▶ **Source material**:

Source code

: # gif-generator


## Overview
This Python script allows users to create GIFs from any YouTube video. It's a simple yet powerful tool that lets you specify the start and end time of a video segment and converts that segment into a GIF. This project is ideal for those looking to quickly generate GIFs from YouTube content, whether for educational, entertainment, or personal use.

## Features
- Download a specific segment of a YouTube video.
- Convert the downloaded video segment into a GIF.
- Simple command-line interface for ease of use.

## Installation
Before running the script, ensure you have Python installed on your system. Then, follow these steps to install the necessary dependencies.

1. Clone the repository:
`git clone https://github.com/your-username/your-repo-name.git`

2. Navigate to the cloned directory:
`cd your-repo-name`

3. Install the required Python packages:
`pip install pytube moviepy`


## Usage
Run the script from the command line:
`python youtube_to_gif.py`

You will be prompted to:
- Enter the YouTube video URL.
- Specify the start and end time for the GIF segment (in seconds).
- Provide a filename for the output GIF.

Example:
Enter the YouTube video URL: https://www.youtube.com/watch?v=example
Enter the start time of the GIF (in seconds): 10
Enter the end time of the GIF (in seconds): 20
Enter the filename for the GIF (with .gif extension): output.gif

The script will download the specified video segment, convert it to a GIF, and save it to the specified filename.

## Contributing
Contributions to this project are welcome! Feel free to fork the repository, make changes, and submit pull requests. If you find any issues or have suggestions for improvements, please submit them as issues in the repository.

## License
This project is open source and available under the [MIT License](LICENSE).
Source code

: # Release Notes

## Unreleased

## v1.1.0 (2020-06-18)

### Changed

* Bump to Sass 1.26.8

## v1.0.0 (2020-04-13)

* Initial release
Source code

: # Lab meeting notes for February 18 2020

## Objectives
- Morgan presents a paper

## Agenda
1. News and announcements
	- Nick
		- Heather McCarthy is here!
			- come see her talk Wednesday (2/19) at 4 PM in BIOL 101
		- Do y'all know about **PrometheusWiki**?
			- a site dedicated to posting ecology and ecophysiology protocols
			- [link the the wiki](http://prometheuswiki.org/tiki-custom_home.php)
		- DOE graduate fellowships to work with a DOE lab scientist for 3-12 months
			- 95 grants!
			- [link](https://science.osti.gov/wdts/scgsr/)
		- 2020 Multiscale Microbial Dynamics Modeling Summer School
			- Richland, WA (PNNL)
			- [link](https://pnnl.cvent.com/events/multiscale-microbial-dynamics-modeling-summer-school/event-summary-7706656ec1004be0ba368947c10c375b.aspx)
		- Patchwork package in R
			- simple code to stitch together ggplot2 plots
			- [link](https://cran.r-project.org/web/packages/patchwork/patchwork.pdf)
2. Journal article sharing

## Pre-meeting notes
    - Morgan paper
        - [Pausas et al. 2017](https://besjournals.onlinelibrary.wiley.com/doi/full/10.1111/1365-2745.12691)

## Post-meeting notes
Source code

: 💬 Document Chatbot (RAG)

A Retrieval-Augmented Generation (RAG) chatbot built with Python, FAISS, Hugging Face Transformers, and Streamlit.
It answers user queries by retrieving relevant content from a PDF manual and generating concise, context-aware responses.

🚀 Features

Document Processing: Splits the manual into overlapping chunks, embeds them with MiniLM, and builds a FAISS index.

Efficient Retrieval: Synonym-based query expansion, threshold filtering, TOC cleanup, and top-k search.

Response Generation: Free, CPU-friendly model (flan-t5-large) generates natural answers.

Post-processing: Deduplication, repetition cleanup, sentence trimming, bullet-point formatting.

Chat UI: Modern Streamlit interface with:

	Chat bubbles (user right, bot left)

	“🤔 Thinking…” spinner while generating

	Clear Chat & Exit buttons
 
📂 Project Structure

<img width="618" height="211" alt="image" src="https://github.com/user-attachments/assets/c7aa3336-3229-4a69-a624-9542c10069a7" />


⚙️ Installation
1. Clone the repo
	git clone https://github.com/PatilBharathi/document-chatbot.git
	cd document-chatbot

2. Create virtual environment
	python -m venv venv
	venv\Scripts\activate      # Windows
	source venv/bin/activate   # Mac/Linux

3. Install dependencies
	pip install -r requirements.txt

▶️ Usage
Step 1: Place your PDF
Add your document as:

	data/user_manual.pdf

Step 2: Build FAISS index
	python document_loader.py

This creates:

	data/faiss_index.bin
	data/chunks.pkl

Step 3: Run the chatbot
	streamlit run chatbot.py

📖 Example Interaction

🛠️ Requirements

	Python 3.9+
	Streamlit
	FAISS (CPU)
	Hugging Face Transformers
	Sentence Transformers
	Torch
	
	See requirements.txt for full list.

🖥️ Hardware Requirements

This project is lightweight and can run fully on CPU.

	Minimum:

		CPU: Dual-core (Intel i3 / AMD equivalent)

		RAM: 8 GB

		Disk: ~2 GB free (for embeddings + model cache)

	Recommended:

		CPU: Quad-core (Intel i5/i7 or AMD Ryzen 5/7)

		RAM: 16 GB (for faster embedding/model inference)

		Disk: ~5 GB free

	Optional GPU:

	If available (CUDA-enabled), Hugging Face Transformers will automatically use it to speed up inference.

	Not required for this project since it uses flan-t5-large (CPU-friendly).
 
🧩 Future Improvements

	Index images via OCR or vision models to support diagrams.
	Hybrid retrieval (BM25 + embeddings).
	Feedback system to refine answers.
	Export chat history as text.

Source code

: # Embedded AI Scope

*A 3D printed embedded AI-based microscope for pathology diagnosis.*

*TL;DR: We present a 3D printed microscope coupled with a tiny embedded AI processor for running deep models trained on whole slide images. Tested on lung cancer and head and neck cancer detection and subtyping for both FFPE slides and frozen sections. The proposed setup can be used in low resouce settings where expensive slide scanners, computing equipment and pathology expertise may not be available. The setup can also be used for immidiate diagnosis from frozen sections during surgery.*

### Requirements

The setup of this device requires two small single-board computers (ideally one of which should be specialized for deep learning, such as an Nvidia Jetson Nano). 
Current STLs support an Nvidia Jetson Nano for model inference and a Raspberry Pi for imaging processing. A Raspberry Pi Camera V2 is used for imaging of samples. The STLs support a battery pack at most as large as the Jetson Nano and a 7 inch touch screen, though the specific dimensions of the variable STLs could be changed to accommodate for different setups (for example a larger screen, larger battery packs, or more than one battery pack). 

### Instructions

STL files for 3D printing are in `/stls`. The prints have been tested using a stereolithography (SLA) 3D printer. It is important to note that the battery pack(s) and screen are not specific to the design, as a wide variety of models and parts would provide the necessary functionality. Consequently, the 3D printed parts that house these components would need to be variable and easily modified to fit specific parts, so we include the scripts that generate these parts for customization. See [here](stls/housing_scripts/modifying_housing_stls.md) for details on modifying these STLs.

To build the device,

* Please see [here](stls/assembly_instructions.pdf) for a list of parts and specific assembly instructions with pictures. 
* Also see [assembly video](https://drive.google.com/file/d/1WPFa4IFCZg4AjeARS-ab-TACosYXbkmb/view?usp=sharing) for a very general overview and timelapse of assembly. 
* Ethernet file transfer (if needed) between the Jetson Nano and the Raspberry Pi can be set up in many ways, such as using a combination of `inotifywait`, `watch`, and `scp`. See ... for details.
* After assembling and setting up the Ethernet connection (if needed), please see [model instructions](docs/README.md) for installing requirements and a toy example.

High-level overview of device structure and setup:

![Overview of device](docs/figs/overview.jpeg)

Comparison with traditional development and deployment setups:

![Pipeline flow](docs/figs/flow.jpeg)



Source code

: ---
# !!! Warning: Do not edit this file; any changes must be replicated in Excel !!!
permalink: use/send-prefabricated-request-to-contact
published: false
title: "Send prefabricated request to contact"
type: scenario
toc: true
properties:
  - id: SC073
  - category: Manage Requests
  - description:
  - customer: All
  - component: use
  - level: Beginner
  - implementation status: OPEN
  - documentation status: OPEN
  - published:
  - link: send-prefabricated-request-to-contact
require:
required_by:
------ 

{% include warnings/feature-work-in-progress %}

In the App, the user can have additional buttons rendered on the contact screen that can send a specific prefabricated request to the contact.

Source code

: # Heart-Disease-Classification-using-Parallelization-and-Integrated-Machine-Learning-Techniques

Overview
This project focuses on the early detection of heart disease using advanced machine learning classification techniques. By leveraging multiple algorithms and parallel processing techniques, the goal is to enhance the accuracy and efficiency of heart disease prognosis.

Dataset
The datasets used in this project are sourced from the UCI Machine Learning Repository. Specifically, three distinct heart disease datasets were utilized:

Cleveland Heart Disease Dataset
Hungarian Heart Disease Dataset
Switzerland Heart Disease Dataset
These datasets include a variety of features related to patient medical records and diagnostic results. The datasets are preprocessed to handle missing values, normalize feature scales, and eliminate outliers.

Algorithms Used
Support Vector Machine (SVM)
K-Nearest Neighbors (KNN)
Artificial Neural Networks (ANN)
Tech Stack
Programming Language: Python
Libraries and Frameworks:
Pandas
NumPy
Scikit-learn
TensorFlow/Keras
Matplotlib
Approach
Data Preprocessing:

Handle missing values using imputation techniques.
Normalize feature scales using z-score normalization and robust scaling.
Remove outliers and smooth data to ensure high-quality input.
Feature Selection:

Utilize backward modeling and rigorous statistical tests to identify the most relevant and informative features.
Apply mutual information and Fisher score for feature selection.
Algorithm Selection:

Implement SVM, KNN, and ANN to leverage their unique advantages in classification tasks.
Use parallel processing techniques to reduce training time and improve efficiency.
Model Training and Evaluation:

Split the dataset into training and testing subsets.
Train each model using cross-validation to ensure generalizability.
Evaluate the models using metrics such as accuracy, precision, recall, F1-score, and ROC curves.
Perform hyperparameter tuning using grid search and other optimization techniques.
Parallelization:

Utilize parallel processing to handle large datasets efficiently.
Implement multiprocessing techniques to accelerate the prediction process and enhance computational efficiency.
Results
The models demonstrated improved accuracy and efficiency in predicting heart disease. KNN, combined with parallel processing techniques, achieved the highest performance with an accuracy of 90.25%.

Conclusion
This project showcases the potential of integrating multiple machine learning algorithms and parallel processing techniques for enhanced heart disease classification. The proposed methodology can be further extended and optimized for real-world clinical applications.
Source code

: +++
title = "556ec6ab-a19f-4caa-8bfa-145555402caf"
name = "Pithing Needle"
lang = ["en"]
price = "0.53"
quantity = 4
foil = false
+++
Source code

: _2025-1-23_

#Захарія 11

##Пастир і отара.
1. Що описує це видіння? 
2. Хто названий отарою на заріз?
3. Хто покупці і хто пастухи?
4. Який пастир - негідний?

▶ **About this task**:
Copy out exactly, and only, the lines from the one that contains "Model Training and" through the last line of the material above.

▶ **Answer to this exercise**:
Model Training and Evaluation:

Split the dataset into training and testing subsets.
Train each model using cross-validation to ensure generalizability.
Evaluate the models using metrics such as accuracy, precision, recall, F1-score, and ROC curves.
Perform hyperparameter tuning using grid search and other optimization techniques.
Parallelization:

Utilize parallel processing to handle large datasets efficiently.
Implement multiprocessing techniques to accelerate the prediction process and enhance computational efficiency.
Results
The models demonstrated improved accuracy and efficiency in predicting heart disease. KNN, combined with parallel processing techniques, achieved the highest performance with an accuracy of 90.25%.

Conclusion
This project showcases the potential of integrating multiple machine learning algorithms and parallel processing techniques for enhanced heart disease classification. The proposed methodology can be further extended and optimized for real-world clinical applications.
Source code

: +++
title = "556ec6ab-a19f-4caa-8bfa-145555402caf"
name = "Pithing Needle"
lang = ["en"]
price = "0.53"
quantity = 4
foil = false
+++
Source code

: _2025-1-23_

#Захарія 11

##Пастир і отара.
1. Що описує це видіння? 
2. Хто названий отарою на заріз?
3. Хто покупці і хто пастухи?
4. Який пастир - негідний?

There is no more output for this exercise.